In a way, it's almost made me feel more connected in some way.
And I know that sounds crazy.
And maybe I'm fishing for that.
I'm not sure.
But I am really grateful for some of the outcomes, for some of the experiences, from some of
the lessons and the learnings of coronavirus.
And frankly, I didn't know that I would say that at the beginning of all of this.
It was really hard.
And that's not to say I haven't hit a few walls or that I sometimes don't get so frustrated
I want to scream at somebody.
But in those moments, I get to choose to practice gratitude.
I get to think about the positives.
I get to think about the lessons.
I get to think about the learnings.
So these are just a couple examples,
and I don't know if they resonate with you or not. I am just hoping that your key takeaways
from all of this is that there really is so much to be grateful for if you choose to look for it,
if you seek it out, if you force yourself to ask the question, what am I grateful for
today?
And then don't stop until you've written three things down or five things down or 10
things down and keep doing that.
And by the way, forgive yourself if you miss a day or whatever.

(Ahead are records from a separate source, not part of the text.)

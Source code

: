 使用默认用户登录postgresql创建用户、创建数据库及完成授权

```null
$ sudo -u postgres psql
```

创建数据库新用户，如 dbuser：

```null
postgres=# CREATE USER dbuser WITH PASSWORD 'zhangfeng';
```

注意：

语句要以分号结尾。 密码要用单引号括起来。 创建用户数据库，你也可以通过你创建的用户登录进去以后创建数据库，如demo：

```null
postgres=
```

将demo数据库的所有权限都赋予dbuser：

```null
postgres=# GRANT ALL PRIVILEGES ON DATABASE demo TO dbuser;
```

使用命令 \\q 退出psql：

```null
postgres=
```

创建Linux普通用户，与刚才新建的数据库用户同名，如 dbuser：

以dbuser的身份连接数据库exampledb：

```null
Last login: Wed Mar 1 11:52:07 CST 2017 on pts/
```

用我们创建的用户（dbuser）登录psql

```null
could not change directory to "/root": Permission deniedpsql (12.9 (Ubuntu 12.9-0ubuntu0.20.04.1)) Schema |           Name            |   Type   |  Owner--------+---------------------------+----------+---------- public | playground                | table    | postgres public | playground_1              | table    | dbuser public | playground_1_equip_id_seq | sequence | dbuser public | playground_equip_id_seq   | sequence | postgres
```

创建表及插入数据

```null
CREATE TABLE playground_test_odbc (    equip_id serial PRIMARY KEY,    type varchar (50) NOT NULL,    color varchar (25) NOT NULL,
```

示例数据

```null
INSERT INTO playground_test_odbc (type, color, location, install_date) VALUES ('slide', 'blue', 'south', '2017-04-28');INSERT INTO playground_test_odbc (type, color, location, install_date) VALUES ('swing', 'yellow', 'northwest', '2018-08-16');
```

This is not like an all or nothing type thing.
You can practice gratitude anytime you want.
And the second thing I hope you take away is that it's practice.
It's going to require practice before it becomes natural.
And if you're somebody who naturally feels grateful most of the time, I envy you.
I think that's an amazing gift.
Hold on to it.
Keep practicing it.
Give it away. Help
other people to focus in on what they're grateful for. I wish you joy and full bellies and connection
in the upcoming holidays. With love and gratitude, I'm signing off and wishing you
and yours the very, very best. This is woman's work.